情報誌「リビング北九州」が廃刊へ 50年の歴史に幕 /福岡
- 企業・経済
- 2019年6月7日
生活情報紙「リビング北九州」を発行する「西日本リビング新聞社」(福岡市中央区)が6月4日、発行するフリーペーパー3紙の廃刊を発表した。(小倉経済新聞)
1968(昭和43)年に西日本新聞の子会社として創業し、新聞の情報を補完する生活情報をメインに紙面を編集していた。その後、フジサンケイグループ「サンケイリビング新聞社」とフランチャイズ契約し、オフィス配布型のフリーペーパーとして「リビング福岡」「リビング北九州」「シティリビング」の3紙を相次いで創刊。主に女性向けの生活情報誌として45年以上に渡り、毎週発行し続けてきた。
昨年4月、魚町銀天街にサテライト編集室として開業した「よんご」(北九州市小倉北区魚町3)のマネジャー・松本倫明さんによると、高所得者層の女性をターゲットにし、マーケティングが容易なことから、1990年代の全盛期は広告枠が埋まりすぎた時期もあるという。
「当時はターゲット層が細かく別れたメディアが少なく、読者が見えるという特性が受けた。その後、グルメ専門フリーペーパーの登場や、求人情報自体の激減などで広告収入が苦戦する時代になった。北九州エリアでの最も発行部数が多い時期は20万部を超えていたが、現在は18万部ほど」とも。

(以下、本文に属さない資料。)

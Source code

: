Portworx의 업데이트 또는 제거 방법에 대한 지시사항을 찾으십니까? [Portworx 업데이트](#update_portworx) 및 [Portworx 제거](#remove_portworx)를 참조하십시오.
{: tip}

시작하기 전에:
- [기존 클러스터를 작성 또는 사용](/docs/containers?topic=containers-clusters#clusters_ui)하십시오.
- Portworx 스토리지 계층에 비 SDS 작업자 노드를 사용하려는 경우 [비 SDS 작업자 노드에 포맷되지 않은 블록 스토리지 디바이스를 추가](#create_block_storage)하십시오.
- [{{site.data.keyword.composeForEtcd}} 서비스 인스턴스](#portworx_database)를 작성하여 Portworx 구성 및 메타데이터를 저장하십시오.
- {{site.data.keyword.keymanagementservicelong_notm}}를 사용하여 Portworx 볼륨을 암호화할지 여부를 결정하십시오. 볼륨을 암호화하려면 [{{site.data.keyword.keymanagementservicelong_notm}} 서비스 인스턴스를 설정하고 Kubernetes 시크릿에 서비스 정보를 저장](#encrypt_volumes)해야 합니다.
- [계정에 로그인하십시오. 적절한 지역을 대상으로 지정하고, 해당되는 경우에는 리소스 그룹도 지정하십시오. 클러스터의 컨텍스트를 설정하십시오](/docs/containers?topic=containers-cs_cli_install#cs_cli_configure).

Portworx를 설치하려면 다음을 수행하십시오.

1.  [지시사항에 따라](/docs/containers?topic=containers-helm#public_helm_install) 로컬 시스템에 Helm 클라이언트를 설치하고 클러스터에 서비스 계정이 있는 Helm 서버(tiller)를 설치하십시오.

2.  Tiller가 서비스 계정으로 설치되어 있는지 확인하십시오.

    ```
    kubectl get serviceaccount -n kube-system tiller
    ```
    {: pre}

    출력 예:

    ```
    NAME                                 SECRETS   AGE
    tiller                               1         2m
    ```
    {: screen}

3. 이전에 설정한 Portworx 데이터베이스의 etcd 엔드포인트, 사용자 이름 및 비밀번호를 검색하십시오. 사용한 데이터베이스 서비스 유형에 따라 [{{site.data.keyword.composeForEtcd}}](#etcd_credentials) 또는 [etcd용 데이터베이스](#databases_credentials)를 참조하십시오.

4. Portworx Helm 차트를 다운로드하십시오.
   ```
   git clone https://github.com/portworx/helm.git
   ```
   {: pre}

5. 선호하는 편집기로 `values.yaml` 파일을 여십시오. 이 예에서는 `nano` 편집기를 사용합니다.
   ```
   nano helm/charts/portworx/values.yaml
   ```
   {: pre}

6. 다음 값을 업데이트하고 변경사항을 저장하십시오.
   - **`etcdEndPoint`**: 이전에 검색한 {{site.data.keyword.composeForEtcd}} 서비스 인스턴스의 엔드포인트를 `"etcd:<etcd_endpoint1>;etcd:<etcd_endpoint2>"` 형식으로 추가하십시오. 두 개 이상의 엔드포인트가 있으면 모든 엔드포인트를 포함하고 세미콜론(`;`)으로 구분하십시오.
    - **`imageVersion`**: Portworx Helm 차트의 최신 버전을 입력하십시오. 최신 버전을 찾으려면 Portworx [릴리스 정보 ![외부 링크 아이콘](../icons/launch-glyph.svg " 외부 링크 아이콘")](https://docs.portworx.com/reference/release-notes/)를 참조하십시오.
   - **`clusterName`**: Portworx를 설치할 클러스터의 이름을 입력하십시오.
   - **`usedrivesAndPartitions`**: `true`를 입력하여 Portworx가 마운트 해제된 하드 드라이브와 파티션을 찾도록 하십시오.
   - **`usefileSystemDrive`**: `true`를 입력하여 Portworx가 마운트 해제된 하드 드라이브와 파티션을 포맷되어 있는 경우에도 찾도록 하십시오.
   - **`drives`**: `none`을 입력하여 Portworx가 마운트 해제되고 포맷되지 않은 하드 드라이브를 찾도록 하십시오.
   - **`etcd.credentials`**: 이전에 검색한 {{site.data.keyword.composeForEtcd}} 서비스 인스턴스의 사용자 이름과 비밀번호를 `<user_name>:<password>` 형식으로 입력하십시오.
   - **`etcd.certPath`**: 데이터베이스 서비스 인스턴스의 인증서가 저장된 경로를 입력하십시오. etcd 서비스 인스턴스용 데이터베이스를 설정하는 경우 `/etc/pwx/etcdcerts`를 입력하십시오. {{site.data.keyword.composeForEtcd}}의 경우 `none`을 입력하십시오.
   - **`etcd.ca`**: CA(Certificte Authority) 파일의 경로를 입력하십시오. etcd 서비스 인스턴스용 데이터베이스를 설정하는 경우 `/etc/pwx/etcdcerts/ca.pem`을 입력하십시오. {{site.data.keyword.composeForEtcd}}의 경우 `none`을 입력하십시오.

「大手紙メディアも軒並み発行部数を減らしている現状で、手をこまねいていたわけではない。小倉にロールケーキを提供するスイーツ店が多いことに着目した『小倉ロールケーキ研究所』の活動や、焼うどん・丸腸・角打ちなど独特の食文化に着目した『小倉うまかロボ大作戦』など、行政とタッグを組んだ食イベントのほか、多くの出版事業も手掛けてきた」と松本さん。
廃刊に至った主な要因として、インターネットの普及で広告の価値が激変したことを挙げる。同社が取引先などに配布している「解散のお知らせ」によると、生活者の情報収集手段がSNSなどを中心としたデジタルメディアに移行していったことに伴い、広告主の宣伝手法も変化し、収入の柱が紙面への広告収入に大きく依存する(同社の)事業構造が厳しくなったという。
サテライト編集室「よんご」は6月末で閉鎖し、紙面の発行は7月末までを予定している。同社は今後、会社清算の手続きを行う方針という。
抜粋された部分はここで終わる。